Wednesday, October 31, 2012

Holy Ground Almost

Staff Writer
Dallas Morning News

Published: 28 October 2012 11:31 PM

The effects of time and neglect are easy to see at Dealey Plaza, with graffiti, chipped paint and cracked plaster marring the historical space.

That should change soon, with construction set to begin in November on a second phase of the plaza’s restoration.

City Hall issued a $934,000 contract this month to repair the worn pergolas, or columned walls, along Commerce and Elm streets, on the northern and southern edges of the plaza.

And the city is taking bids to restore the fountains along Houston Street, adding additional geysers and a new filtration system. That work is expected to cost $300,000 to $400,000.

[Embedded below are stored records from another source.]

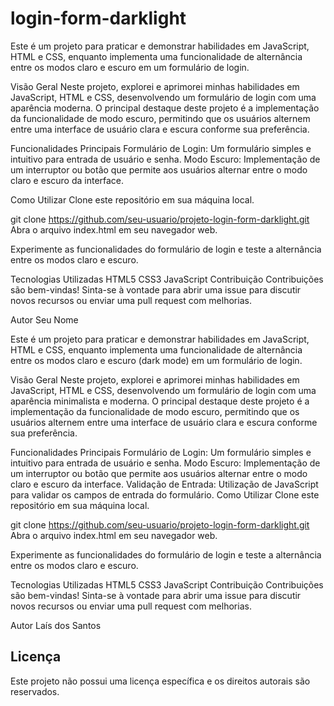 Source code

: # login-form-darklight
Este é um projeto para praticar e demonstrar habilidades em JavaScript, HTML e CSS, enquanto implementa uma funcionalidade de alternância entre os modos claro e escuro em um formulário de login.

Visão Geral
Neste projeto, explorei e aprimorei minhas habilidades em JavaScript, HTML e CSS, desenvolvendo um formulário de login com uma aparência moderna. O principal destaque deste projeto é a implementação da funcionalidade de modo escuro, permitindo que os usuários alternem entre uma interface de usuário clara e escura conforme sua preferência.

Funcionalidades Principais
Formulário de Login: Um formulário simples e intuitivo para entrada de usuário e senha.
Modo Escuro: Implementação de um interruptor ou botão que permite aos usuários alternar entre o modo claro e escuro da interface.

Como Utilizar
Clone este repositório em sua máquina local.

git clone https://github.com/seu-usuario/projeto-login-form-darklight.git
Abra o arquivo index.html em seu navegador web.

Experimente as funcionalidades do formulário de login e teste a alternância entre os modos claro e escuro.

Tecnologias Utilizadas
HTML5
CSS3
JavaScript
Contribuição
Contribuições são bem-vindas! Sinta-se à vontade para abrir uma issue para discutir novos recursos ou enviar uma pull request com melhorias.

Autor
Seu Nome

Este é um projeto para praticar e demonstrar habilidades em JavaScript, HTML e CSS, enquanto implementa uma funcionalidade de alternância entre os modos claro e escuro (dark mode) em um formulário de login.

Visão Geral
Neste projeto, explorei e aprimorei minhas habilidades em JavaScript, HTML e CSS, desenvolvendo um formulário de login com uma aparência minimalista e moderna. O principal destaque deste projeto é a implementação da funcionalidade de modo escuro, permitindo que os usuários alternem entre uma interface de usuário clara e escura conforme sua preferência.

Funcionalidades Principais
Formulário de Login: Um formulário simples e intuitivo para entrada de usuário e senha.
Modo Escuro: Implementação de um interruptor ou botão que permite aos usuários alternar entre o modo claro e escuro da interface.
Validação de Entrada: Utilização de JavaScript para validar os campos de entrada do formulário.
Como Utilizar
Clone este repositório em sua máquina local.


git clone https://github.com/seu-usuario/projeto-login-form-darklight.git
Abra o arquivo index.html em seu navegador web.

Experimente as funcionalidades do formulário de login e teste a alternância entre os modos claro e escuro.

Tecnologias Utilizadas
HTML5
CSS3
JavaScript
Contribuição
Contribuições são bem-vindas! Sinta-se à vontade para abrir uma issue para discutir novos recursos ou enviar uma pull request com melhorias.

Autor
Laís dos Santos

## Licença

Este projeto não possui uma licença específica e os direitos autorais são reservados.

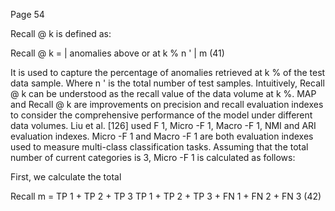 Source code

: Page 54

Recall @ k is defined as:

Recall @ k = | anomalies above or at k % n ' | m (41)

It is used to capture the percentage of anomalies retrieved at k % of the test data sample. Where n ' is the total number of test samples. Intuitively, Recall @ k can be understood as the recall value of the data volume at k %. MAP and Recall @ k are improvements on precision and recall evaluation indexes to consider the comprehensive performance of the model under different data volumes. Liu et al. [126] used F 1, Micro -F 1, Macro -F 1, NMI and ARI evaluation indexes. Micro -F 1 and Macro -F 1 are both evaluation indexes used to measure multi-class classification tasks. Assuming that the total number of current categories is 3, Micro -F 1 is calculated as follows:

First, we calculate the total

Recall m = TP 1 + TP 2 + TP 3 TP 1 + TP 2 + TP 3 + FN 1 + FN 2 + FN 3 (42) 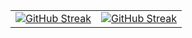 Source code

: |||
|:-|-:|
| [![GitHub Streak](https://streak-stats.demolab.com?user=sevndata&theme=dark-minimalist&date_format=%5BY.%5Dn.j)](https://git.io/streak-stats) | [![GitHub Streak](https://streak-stats.demolab.com?user=sevndata&theme=dark-minimalist&date_format=%5BY.%5Dn.j)](https://git.io/streak-stats) |

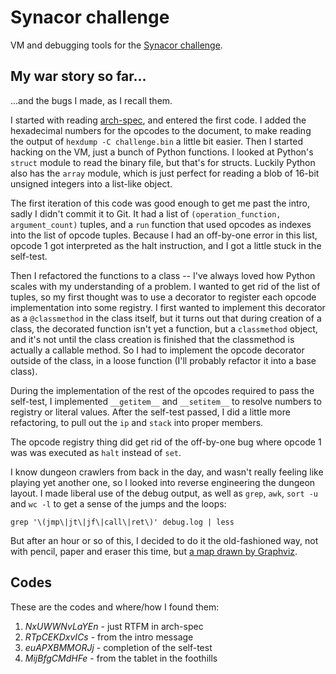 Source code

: # Synacor challenge

VM and debugging tools for the [Synacor challenge](https://challenge.synacor.com/).

## My war story so far...

...and the bugs I made, as I recall them.

I started with reading [arch-spec](./arch-spec), and entered the first code. I
added the hexadecimal numbers for the opcodes to the document, to make reading
the output of `hexdump -C challenge.bin` a little bit easier. Then I started
hacking on the VM, just a bunch of Python functions. I looked at Python's
`struct` module to read the binary file, but that's for structs. Luckily Python
also has the `array` module, which is just perfect for reading a blob of 16-bit
unsigned integers into a list-like object.

The first iteration of this code was good enough to get me past the intro,
sadly I didn't commit it to Git. It had a list of `(operation_function,
argument_count)` tuples, and a `run` function that used opcodes as indexes
into the list of opcode tuples. Because I had an off-by-one error in this list,
opcode 1 got interpreted as the halt instruction, and I got a little stuck in the
self-test.

Then I refactored the functions to a class -- I've always loved how Python
scales with my understanding of a problem. I wanted to get rid of the list of
tuples, so my first thought was to use a decorator to register each opcode
implementation into some registry. I first wanted to implement this decorator
as a `@classmethod` in the class itself, but it turns out that during creation
of a class, the decorated function isn't yet a function, but a `classmethod`
object, and it's not until the class creation is finished that the classmethod
is actually a callable method. So I had to implement the opcode decorator
outside of the class, in a loose function (I'll probably refactor it into a
base class).

During the implementation of the rest of the opcodes required to pass the
self-test, I implemented `__getitem__` and `__setitem__` to resolve numbers to
registry or literal values. After the self-test passed, I did a little more
refactoring, to pull out the `ip` and `stack` into proper members.

The opcode registry thing did get rid of the off-by-one bug where opcode 1 was
was executed as `halt` instead of `set`.

I know dungeon crawlers from back in the day, and wasn't really feeling like
playing yet another one, so I looked into reverse engineering the dungeon layout.
I made liberal use of the debug output, as well as `grep`, `awk`, `sort -u` and
`wc -l` to get a sense of the jumps and the loops:

    grep '\(jmp\|jt\|jf\|call\|ret\)' debug.log | less

But after an hour or so of this, I decided to do it the old-fashioned way, not
with pencil, paper and eraser this time, but [a map drawn by
Graphviz](./dungeon.svg).

## Codes

These are the codes and where/how I found them:

1. *NxUWWNvLaYEn* - just RTFM in arch-spec
2. *RTpCEKDxvICs* - from the intro message
3. *euAPXBMMORJj* - completion of the self-test
4. *MijBfgCMdHFe* - from the tablet in the foothills
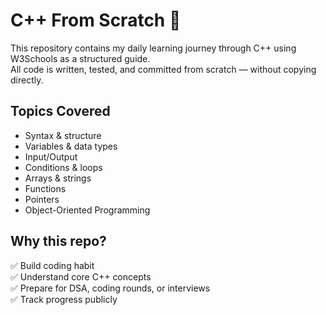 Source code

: # C++ From Scratch 🚀

This repository contains my daily learning journey through C++ using W3Schools as a structured guide.  
All code is written, tested, and committed from scratch — without copying directly.

## Topics Covered
- Syntax & structure
- Variables & data types
- Input/Output
- Conditions & loops
- Arrays & strings
- Functions
- Pointers
- Object-Oriented Programming

## Why this repo?
✅ Build coding habit  
✅ Understand core C++ concepts  
✅ Prepare for DSA, coding rounds, or interviews  
✅ Track progress publicly
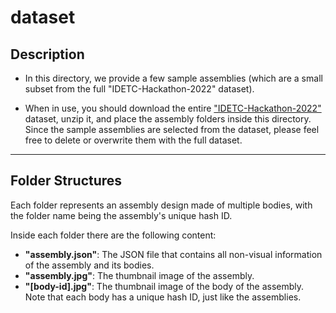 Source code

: # dataset
## Description
- In this directory, we provide a few sample assemblies (which are a small subset from the full "IDETC-Hackathon-2022" dataset). 

- When in use, you should download the entire ["IDETC-Hackathon-2022"](https://myshare.autodesk.com/:u:/g/personal/shijie_bian_autodesk_com/EaNGU_hPjUJIig61f10SlTMBZ1aCvkiMoGlIxfcIAbIfHQ?e=VXlRb0) dataset, unzip it, and place the assembly folders inside this directory. Since the sample assemblies are selected from the dataset, please feel free to delete or overwrite them with the full dataset.

---
## Folder Structures
Each folder represents an assembly design made of multiple bodies, with the folder name being the assembly's unique hash ID.

Inside each folder there are the following content:
- **"assembly.json"**: The JSON file that contains all non-visual information of the assembly and its bodies.
- **"assembly.jpg"**: The thumbnail image of the assembly.
- **"[body-id].jpg"**: The thumbnail image of the body of the assembly. Note that each body has a unique hash ID, just like the assemblies.
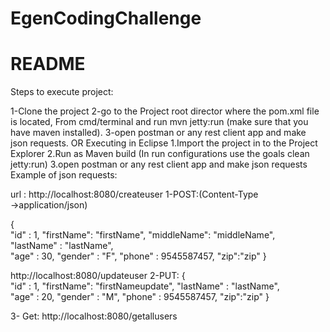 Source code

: # EgenCodingChallenge
# README #

Steps to execute project:

1-Clone the project
2-go to the Project root director where the pom.xml file is located, From cmd/terminal and run mvn jetty:run (make sure that you have maven installed).
3-open postman or any rest client app and make json requests.
OR Executing in Eclipse
1.Import the project in to the Project Explorer
2.Run as Maven build (In run configurations use the goals clean jetty:run)
3.open postman or any rest client app and make json requests
Example of json requests:

url : http://localhost:8080/createuser
1-POST:(Content-Type →application/json)

{    
    "id" : 1,
    "firstName": "firstName", 
    "middleName": "middleName",       
    "lastName" : "lastName",   
    "age" : 30,
    "gender" : "F",
    "phone" : 9545587457,
"zip":"zip"
}


http://localhost:8080/updateuser
2-PUT:
{    
    "id" : 1,
    "firstName": "firstNameupdate", 
    "lastName" : "lastName",   
    "age" : 20,
    "gender" : "M",
    "phone" : 9545587457,
"zip":"zip"
}

3- Get:
http://localhost:8080/getallusers
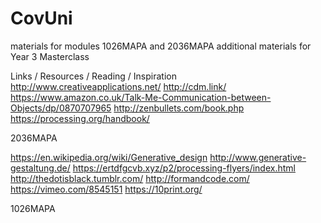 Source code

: # CovUni
materials for modules 1026MAPA and 2036MAPA
additional materials for Year 3 Masterclass


Links / Resources / Reading / Inspiration
http://www.creativeapplications.net/
http://cdm.link/
https://www.amazon.co.uk/Talk-Me-Communication-between-Objects/dp/0870707965
http://zenbullets.com/book.php
https://processing.org/handbook/


2036MAPA

https://en.wikipedia.org/wiki/Generative_design
http://www.generative-gestaltung.de/
https://ertdfgcvb.xyz/p2/processing-flyers/index.html
http://thedotisblack.tumblr.com/
http://formandcode.com/
https://vimeo.com/8545151
https://10print.org/


1026MAPA
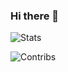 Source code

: ### Hi there 👋
![Stats](https://github-readme-stats.vercel.app/api?username=ben2224&count_private=true&theme=dracula&show_icons=true)

![Contribs](https://github-readme-streak-stats.herokuapp.com/?user=ben2224&count_private=true&theme=dracula)
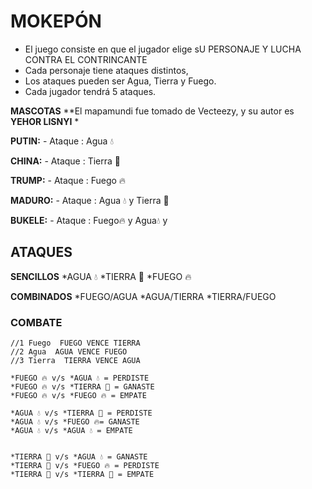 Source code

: # MOKEPÓN

- El juego consiste en que el jugador elige sU PERSONAJE Y LUCHA CONTRA EL CONTRINCANTE 
- Cada personaje tiene ataques distintos, 
- Los ataques pueden ser Agua, Tierra y Fuego.
- Cada jugador tendrá 5 ataques.



**MASCOTAS**
**El mapamundi fue tomado de Vecteezy, y su autor es __YEHOR LISNYI__ *

**PUTIN:**
    - Ataque : Agua 💧

**CHINA:**
    - Ataque : Tierra 🌱

**TRUMP:**
    - Ataque : Fuego 🔥

**MADURO:**
    - Ataque : Agua 💧 y Tierra 🌱 

**BUKELE:**
    - Ataque : Fuego🔥 y Agua💧 y 



## ATAQUES


**SENCILLOS**
    *AGUA 💧
    *TIERRA 🌱
    *FUEGO 🔥

**COMBINADOS**
    *FUEGO/AGUA
    *AGUA/TIERRA
    *TIERRA/FUEGO

### COMBATE
    //1 Fuego  FUEGO VENCE TIERRA
    //2 Agua  AGUA VENCE FUEGO
    //3 Tierra  TIERRA VENCE AGUA

    *FUEGO 🔥 v/s *AGUA 💧 = PERDISTE
    *FUEGO 🔥 v/s *TIERRA 🌱 = GANASTE
    *FUEGO 🔥 v/s *FUEGO 🔥 = EMPATE

    *AGUA 💧 v/s *TIERRA 🌱 = PERDISTE
    *AGUA 💧 v/s *FUEGO 🔥= GANASTE
    *AGUA 💧 v/s *AGUA 💧 = EMPATE


    *TIERRA 🌱 v/s *AGUA 💧 = GANASTE
    *TIERRA 🌱 v/s *FUEGO 🔥 = PERDISTE
    *TIERRA 🌱 v/s *TIERRA 🌱 = EMPATE


  

   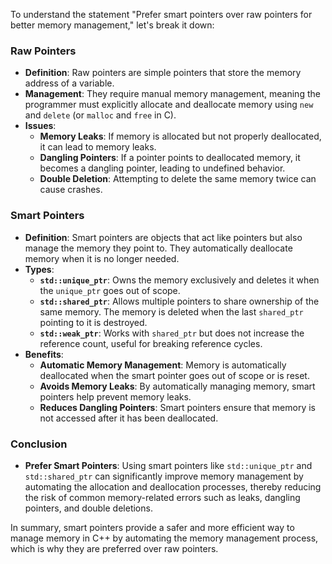 To understand the statement "Prefer smart pointers over raw pointers for better memory management," let's break it down:

### Raw Pointers
- **Definition**: Raw pointers are simple pointers that store the memory address of a variable.
- **Management**: They require manual memory management, meaning the programmer must explicitly allocate and deallocate memory using `new` and `delete` (or `malloc` and `free` in C).
- **Issues**:
  - **Memory Leaks**: If memory is allocated but not properly deallocated, it can lead to memory leaks.
  - **Dangling Pointers**: If a pointer points to deallocated memory, it becomes a dangling pointer, leading to undefined behavior.
  - **Double Deletion**: Attempting to delete the same memory twice can cause crashes.

### Smart Pointers
- **Definition**: Smart pointers are objects that act like pointers but also manage the memory they point to. They automatically deallocate memory when it is no longer needed.
- **Types**:
  - **`std::unique_ptr`**: Owns the memory exclusively and deletes it when the `unique_ptr` goes out of scope.
  - **`std::shared_ptr`**: Allows multiple pointers to share ownership of the same memory. The memory is deleted when the last `shared_ptr` pointing to it is destroyed.
  - **`std::weak_ptr`**: Works with `shared_ptr` but does not increase the reference count, useful for breaking reference cycles.
- **Benefits**:
  - **Automatic Memory Management**: Memory is automatically deallocated when the smart pointer goes out of scope or is reset.
  - **Avoids Memory Leaks**: By automatically managing memory, smart pointers help prevent memory leaks.
  - **Reduces Dangling Pointers**: Smart pointers ensure that memory is not accessed after it has been deallocated.

### Conclusion
- **Prefer Smart Pointers**: Using smart pointers like `std::unique_ptr` and `std::shared_ptr` can significantly improve memory management by automating the allocation and deallocation processes, thereby reducing the risk of common memory-related errors such as leaks, dangling pointers, and double deletions.

In summary, smart pointers provide a safer and more efficient way to manage memory in C++ by automating the memory management process, which is why they are preferred over raw pointers.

All of the repairs should be completed by early summer, well before November 2013 and the 50th anniversary of President John F. Kennedy’s assassination. That milestone will once again turn the world’s attention to Dealey Plaza; the president was shot as his motorcade, traveling west on Elm Street, passed the plaza and the Texas School Book Depository immediately to the north.

Judith Garrett Segura, a historian and former president of the Belo Foundation, has led the effort to raise funds to restore the plaza.

Before the start of the first phase of renovations in 2008, the plaza’s overall condition was terrible, she said. And much of it remains that way.

“We’ve paid no attention to maintaining the integrity of this, really,” she said.

And that shouldn’t be the case, she said.

“It’s become like holy ground almost,” she said. “People come to it with that kind of reverence.”

The plaza, a Dallas city park, was created in the 1930s.

It might be the most frequently visited spot in the city. Each year, more than 1 million people walk its grounds to wonder about or reflect upon Kennedy’s death.

The first phase of the restoration, a $700,000 project, involved the repair of the pergolas along Houston Street and installation of new plumbing in the plaza’s reflecting pools.

The second phase is more involved and will cost an estimated $1.3 million to $1.4 million.

In addition to the work on the pergolas and fountains, the plan calls for cleaning up the Triple Underpass, possibly coating it with a material that will make graffiti removal easier.

The city has committed $750,000, and Segura has raised about $809,000 in donations for the project.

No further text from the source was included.